(Stored items)

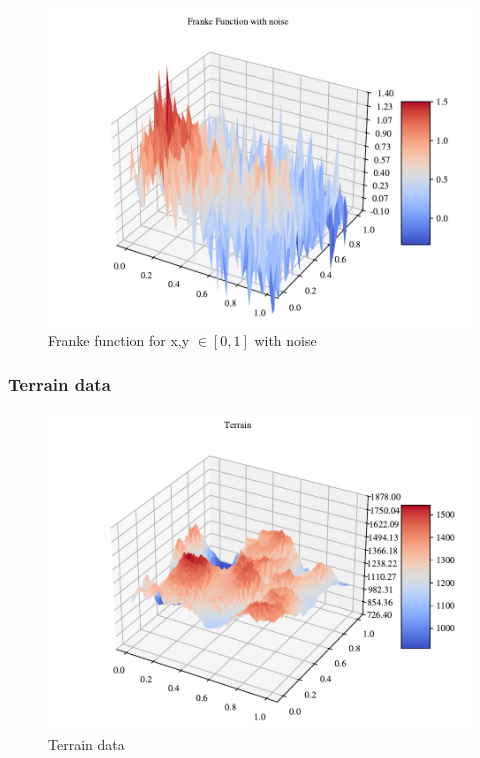 \begin{figure}[h!]
\centering
\includegraphics[width=1\linewidth]{project_1_alt/figures/data/franke_func_noise.pdf}
\caption{Franke function for x,y $\in [0,1]$ with noise }
\label{franke_noise}
\end{figure}


\subsubsection{Terrain data}

\begin{figure}
    \centering
    \includegraphics[width=1\linewidth]{project_1_alt/figures/data/terrain_data.pdf}
    \caption{Terrain data}
    \label{data:terrain}
\end{figure}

TASK DIRECTIONS | Nothing in the entries above should change when they are printed again, except that the pictures are dropped.

EXERCISE ANSWER |
 \begin{figure}[h!]
\centering
\includegraphics[width=1\linewidth]{project_1_alt/figures/data/franke_func_noise.pdf}
\caption{Franke function for x,y $\in [0,1]$ with noise }
\label{franke_noise}
\end{figure}


\subsubsection{Terrain data}

\begin{figure}
    \centering
    \includegraphics[width=1\linewidth]{project_1_alt/figures/data/terrain_data.pdf}
    \caption{Terrain data}
    \label{data:terrain}
\end{figure}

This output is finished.